§ **THE DATA**
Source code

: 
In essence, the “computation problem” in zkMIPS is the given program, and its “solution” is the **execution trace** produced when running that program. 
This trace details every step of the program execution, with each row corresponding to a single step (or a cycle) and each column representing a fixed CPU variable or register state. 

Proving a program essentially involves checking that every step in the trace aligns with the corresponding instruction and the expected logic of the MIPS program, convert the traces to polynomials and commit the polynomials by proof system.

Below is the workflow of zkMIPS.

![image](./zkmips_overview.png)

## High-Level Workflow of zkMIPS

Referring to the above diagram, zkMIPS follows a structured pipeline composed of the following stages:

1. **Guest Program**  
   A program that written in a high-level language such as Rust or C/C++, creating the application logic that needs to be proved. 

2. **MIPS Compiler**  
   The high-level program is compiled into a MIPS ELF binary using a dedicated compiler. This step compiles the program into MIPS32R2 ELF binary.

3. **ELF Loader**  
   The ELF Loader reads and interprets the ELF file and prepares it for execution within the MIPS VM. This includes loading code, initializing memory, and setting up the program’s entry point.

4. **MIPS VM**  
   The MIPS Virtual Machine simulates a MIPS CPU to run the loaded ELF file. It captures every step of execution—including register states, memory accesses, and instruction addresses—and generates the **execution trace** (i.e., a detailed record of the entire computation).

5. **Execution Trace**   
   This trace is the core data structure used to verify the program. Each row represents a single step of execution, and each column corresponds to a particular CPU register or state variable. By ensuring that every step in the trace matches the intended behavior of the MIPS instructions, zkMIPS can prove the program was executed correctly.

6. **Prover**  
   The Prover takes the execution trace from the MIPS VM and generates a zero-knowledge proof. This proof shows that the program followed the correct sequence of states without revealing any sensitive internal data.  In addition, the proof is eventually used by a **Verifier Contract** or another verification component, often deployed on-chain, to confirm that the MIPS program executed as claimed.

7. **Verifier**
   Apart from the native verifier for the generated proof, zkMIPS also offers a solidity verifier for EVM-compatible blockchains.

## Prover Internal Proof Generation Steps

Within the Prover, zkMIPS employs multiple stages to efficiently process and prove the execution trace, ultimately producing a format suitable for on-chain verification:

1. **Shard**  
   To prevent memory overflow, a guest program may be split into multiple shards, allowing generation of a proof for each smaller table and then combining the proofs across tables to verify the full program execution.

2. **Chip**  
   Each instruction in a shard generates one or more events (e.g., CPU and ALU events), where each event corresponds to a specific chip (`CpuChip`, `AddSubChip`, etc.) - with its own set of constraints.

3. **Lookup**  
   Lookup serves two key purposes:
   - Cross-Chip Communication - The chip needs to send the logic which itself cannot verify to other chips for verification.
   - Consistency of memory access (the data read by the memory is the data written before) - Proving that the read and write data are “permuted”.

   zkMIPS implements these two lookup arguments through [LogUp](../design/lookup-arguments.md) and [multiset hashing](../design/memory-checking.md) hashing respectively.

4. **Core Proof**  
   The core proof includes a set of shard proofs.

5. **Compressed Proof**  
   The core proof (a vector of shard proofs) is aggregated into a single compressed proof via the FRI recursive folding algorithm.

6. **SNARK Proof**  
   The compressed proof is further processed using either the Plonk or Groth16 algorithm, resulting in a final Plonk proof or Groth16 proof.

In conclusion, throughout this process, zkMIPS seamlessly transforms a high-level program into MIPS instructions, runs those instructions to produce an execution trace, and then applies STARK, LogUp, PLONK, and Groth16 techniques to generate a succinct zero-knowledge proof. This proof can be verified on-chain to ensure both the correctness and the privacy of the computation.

§ **PROBLEM STATEMENT**
Repeat the data verbatim, line after line, leaving nothing out.

§ **WORKED SOLUTION**
Source code

: 
In essence, the “computation problem” in zkMIPS is the given program, and its “solution” is the **execution trace** produced when running that program. 
This trace details every step of the program execution, with each row corresponding to a single step (or a cycle) and each column representing a fixed CPU variable or register state. 

Proving a program essentially involves checking that every step in the trace aligns with the corresponding instruction and the expected logic of the MIPS program, convert the traces to polynomials and commit the polynomials by proof system.

Below is the workflow of zkMIPS.

![image](./zkmips_overview.png)

## High-Level Workflow of zkMIPS

Referring to the above diagram, zkMIPS follows a structured pipeline composed of the following stages:

1. **Guest Program**  
   A program that written in a high-level language such as Rust or C/C++, creating the application logic that needs to be proved. 

2. **MIPS Compiler**  
   The high-level program is compiled into a MIPS ELF binary using a dedicated compiler. This step compiles the program into MIPS32R2 ELF binary.

3. **ELF Loader**  
   The ELF Loader reads and interprets the ELF file and prepares it for execution within the MIPS VM. This includes loading code, initializing memory, and setting up the program’s entry point.

4. **MIPS VM**  
   The MIPS Virtual Machine simulates a MIPS CPU to run the loaded ELF file. It captures every step of execution—including register states, memory accesses, and instruction addresses—and generates the **execution trace** (i.e., a detailed record of the entire computation).

5. **Execution Trace**   
   This trace is the core data structure used to verify the program. Each row represents a single step of execution, and each column corresponds to a particular CPU register or state variable. By ensuring that every step in the trace matches the intended behavior of the MIPS instructions, zkMIPS can prove the program was executed correctly.

6. **Prover**  
   The Prover takes the execution trace from the MIPS VM and generates a zero-knowledge proof. This proof shows that the program followed the correct sequence of states without revealing any sensitive internal data.  In addition, the proof is eventually used by a **Verifier Contract** or another verification component, often deployed on-chain, to confirm that the MIPS program executed as claimed.

7. **Verifier**
   Apart from the native verifier for the generated proof, zkMIPS also offers a solidity verifier for EVM-compatible blockchains.

## Prover Internal Proof Generation Steps

Within the Prover, zkMIPS employs multiple stages to efficiently process and prove the execution trace, ultimately producing a format suitable for on-chain verification:

1. **Shard**  
   To prevent memory overflow, a guest program may be split into multiple shards, allowing generation of a proof for each smaller table and then combining the proofs across tables to verify the full program execution.

2. **Chip**  
   Each instruction in a shard generates one or more events (e.g., CPU and ALU events), where each event corresponds to a specific chip (`CpuChip`, `AddSubChip`, etc.) - with its own set of constraints.

3. **Lookup**  
   Lookup serves two key purposes:
   - Cross-Chip Communication - The chip needs to send the logic which itself cannot verify to other chips for verification.
   - Consistency of memory access (the data read by the memory is the data written before) - Proving that the read and write data are “permuted”.

   zkMIPS implements these two lookup arguments through [LogUp](../design/lookup-arguments.md) and [multiset hashing](../design/memory-checking.md) hashing respectively.

4. **Core Proof**  
   The core proof includes a set of shard proofs.

5. **Compressed Proof**  
   The core proof (a vector of shard proofs) is aggregated into a single compressed proof via the FRI recursive folding algorithm.

6. **SNARK Proof**  
   The compressed proof is further processed using either the Plonk or Groth16 algorithm, resulting in a final Plonk proof or Groth16 proof.

In conclusion, throughout this process, zkMIPS seamlessly transforms a high-level program into MIPS instructions, runs those instructions to produce an execution trace, and then applies STARK, LogUp, PLONK, and Groth16 techniques to generate a succinct zero-knowledge proof. This proof can be verified on-chain to ensure both the correctness and the privacy of the computation.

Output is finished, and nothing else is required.